I am new to node.js and little bit confused on understanding the event-loop. As far as i know from https://github.com/nodejs/node/blob/master/doc/topics/event-loop-timers-and-nexttick.md, the event-loop phases only process setTimeout, setInterval, setImmediate, process.nextTick, promises and some I/O callbacks.
My question is, if i have following code:
for (var i = 0; i < 100000000; i++) ;
in which phase the above code will get executed ?
Regular JavaScript code, like the for
loop in your example, is executed before the queues are cleared. The first thing node will do is run your code, and will only call callbacks, timeout results, I/O results, and so on after your code finishes.

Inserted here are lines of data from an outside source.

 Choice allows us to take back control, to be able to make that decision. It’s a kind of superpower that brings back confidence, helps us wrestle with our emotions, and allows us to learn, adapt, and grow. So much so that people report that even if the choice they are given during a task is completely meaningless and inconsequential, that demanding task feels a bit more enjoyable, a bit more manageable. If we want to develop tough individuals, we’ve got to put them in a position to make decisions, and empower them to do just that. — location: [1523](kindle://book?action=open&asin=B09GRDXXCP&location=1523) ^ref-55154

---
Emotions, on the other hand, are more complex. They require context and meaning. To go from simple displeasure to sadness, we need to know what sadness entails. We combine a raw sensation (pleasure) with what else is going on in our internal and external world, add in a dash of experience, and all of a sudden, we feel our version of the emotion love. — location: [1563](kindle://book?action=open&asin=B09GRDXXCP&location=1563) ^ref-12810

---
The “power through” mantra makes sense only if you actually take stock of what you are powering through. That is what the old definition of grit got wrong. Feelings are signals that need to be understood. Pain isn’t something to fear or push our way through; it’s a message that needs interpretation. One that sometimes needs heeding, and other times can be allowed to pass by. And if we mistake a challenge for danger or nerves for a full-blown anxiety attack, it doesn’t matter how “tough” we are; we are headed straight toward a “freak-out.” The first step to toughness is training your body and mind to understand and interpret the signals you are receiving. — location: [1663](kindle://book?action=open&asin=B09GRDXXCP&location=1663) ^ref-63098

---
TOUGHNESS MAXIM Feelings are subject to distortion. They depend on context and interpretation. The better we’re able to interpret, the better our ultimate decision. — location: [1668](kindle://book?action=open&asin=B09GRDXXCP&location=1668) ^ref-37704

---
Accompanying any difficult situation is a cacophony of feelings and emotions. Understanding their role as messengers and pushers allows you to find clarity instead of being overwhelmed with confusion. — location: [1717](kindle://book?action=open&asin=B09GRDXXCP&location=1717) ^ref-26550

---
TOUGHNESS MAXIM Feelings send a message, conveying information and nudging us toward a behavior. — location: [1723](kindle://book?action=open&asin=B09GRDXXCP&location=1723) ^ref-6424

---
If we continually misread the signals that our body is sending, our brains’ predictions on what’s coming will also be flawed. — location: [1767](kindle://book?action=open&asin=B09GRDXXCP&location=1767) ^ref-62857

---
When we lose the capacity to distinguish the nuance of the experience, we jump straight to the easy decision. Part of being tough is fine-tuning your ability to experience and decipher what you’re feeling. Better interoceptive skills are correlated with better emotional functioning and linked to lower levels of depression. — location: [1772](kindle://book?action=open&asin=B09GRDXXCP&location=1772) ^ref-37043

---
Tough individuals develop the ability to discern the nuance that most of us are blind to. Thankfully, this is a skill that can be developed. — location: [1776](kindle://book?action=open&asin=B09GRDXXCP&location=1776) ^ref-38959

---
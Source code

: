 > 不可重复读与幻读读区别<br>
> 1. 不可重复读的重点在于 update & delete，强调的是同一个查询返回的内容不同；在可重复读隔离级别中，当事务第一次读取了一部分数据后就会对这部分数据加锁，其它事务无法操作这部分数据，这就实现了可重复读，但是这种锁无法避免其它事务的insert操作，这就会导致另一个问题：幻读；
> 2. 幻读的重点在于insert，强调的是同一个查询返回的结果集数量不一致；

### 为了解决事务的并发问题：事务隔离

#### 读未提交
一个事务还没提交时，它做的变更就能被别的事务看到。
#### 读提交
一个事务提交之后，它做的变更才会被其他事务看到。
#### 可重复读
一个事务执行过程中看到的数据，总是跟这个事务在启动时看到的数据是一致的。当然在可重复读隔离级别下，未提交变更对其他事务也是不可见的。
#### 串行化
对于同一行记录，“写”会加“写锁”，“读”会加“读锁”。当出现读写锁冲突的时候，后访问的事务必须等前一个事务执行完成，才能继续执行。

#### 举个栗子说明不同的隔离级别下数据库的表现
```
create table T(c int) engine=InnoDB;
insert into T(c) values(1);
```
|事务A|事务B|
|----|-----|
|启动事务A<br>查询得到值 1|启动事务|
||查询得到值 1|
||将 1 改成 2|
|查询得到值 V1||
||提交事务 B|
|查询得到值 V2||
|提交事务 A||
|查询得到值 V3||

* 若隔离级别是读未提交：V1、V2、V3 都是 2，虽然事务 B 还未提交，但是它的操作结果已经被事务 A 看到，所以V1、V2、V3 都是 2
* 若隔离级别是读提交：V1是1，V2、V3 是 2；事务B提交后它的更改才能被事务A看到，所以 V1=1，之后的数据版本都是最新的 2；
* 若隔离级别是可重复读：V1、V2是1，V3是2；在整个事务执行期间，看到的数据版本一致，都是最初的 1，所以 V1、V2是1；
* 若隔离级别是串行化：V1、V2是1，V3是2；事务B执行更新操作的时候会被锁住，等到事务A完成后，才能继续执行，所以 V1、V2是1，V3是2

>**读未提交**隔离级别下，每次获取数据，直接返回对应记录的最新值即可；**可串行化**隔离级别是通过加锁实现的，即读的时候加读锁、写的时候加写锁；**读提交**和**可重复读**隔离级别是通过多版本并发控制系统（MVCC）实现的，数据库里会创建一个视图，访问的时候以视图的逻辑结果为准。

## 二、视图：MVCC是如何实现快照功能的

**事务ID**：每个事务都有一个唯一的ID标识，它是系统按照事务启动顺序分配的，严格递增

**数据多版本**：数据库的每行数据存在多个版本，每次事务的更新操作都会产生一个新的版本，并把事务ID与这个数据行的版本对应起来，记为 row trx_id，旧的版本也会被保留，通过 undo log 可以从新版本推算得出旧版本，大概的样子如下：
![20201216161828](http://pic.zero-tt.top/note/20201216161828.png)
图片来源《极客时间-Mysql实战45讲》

As an example, you could try this code:
fs.open('filename', 'r', () => {
console.log('File opened.');
});
for (var i = 0; i < 100000000; i++);
console.log('Loop complete.');
No matter how big or small your loop variable, 'Loop complete' will always appear before 'File opened'. This is because with only one thread, node can't run the callback you've supplied to the fs.open function until the loop code has finished.
Remember that there isn't a "main" thread that node keeps going back to. Most long-running node programs will run through the code in main.js pretty quickly, and subsequent code is all going to come from callbacks. The purpose of the initial execution is to define how and when those callbacks happen.